Gather up every line from the entries below that uses the word "ORDER".

-- Given data follows --

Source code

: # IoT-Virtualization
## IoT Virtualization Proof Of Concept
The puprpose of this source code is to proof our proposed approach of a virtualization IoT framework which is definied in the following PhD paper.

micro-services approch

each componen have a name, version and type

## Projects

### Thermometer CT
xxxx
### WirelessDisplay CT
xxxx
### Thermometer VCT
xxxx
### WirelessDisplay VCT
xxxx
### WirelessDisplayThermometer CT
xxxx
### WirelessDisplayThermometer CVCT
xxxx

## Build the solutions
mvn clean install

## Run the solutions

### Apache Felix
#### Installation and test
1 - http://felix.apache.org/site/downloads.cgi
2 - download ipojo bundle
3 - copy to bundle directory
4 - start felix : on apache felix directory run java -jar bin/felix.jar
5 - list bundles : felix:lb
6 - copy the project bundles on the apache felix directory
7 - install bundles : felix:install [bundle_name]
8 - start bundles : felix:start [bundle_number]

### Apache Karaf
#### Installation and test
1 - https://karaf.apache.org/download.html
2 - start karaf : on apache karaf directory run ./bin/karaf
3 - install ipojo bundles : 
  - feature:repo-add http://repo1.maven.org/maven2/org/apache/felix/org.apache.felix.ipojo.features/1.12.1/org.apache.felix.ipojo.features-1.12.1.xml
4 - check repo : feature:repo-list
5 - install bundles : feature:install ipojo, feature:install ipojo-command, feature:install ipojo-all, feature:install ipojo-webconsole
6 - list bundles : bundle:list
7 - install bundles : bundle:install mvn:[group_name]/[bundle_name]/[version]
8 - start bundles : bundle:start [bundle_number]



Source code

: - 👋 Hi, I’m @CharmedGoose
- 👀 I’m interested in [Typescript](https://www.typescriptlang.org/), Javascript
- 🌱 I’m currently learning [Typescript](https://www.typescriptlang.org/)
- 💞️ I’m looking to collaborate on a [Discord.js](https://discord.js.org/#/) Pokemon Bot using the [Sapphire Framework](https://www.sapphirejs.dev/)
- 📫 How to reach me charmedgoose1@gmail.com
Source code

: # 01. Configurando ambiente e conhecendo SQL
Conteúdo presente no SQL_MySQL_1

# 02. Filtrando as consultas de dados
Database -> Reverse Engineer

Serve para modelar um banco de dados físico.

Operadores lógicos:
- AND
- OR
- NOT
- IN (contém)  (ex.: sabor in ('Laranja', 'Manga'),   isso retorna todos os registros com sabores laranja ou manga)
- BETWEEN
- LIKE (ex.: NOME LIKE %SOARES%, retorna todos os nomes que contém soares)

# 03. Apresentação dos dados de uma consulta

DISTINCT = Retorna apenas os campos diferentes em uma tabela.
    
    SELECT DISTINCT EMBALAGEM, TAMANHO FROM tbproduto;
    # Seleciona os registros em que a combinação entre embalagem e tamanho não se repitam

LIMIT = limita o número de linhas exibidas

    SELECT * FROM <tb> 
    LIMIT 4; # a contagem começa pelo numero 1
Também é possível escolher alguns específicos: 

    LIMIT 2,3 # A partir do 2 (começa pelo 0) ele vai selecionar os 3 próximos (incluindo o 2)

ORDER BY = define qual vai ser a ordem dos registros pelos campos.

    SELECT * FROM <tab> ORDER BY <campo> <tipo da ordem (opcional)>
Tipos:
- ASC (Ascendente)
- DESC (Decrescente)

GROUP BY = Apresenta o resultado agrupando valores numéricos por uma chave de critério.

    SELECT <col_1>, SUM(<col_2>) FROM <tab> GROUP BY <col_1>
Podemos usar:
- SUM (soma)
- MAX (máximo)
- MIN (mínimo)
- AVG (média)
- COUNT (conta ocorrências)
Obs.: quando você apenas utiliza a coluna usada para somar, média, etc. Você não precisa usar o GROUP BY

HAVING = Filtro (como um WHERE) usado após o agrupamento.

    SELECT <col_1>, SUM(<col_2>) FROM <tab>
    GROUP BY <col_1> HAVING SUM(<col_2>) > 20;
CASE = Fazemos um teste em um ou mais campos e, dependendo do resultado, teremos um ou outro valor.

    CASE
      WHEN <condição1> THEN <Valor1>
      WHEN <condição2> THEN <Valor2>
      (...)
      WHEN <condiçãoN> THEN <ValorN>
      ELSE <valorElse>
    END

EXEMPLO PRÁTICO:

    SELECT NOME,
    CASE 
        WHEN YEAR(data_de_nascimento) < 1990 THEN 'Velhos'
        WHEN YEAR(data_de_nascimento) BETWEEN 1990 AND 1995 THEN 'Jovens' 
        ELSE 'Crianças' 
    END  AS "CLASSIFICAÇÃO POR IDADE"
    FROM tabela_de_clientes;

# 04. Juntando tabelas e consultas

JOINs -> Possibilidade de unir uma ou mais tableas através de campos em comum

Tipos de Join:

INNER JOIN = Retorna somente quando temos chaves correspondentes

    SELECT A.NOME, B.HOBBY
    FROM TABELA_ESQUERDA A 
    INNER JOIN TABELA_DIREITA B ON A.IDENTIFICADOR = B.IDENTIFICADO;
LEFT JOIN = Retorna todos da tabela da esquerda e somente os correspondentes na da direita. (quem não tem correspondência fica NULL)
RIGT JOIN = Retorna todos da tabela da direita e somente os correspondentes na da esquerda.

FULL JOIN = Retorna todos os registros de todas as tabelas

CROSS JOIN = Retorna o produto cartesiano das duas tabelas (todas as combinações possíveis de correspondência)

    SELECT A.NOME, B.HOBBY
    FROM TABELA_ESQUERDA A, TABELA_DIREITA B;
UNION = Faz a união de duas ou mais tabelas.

-- Given data concluded --

Task output >>
ORDER BY = define qual vai ser a ordem dos registros pelos campos.
    SELECT * FROM <tab> ORDER BY <campo> <tipo da ordem (opcional)>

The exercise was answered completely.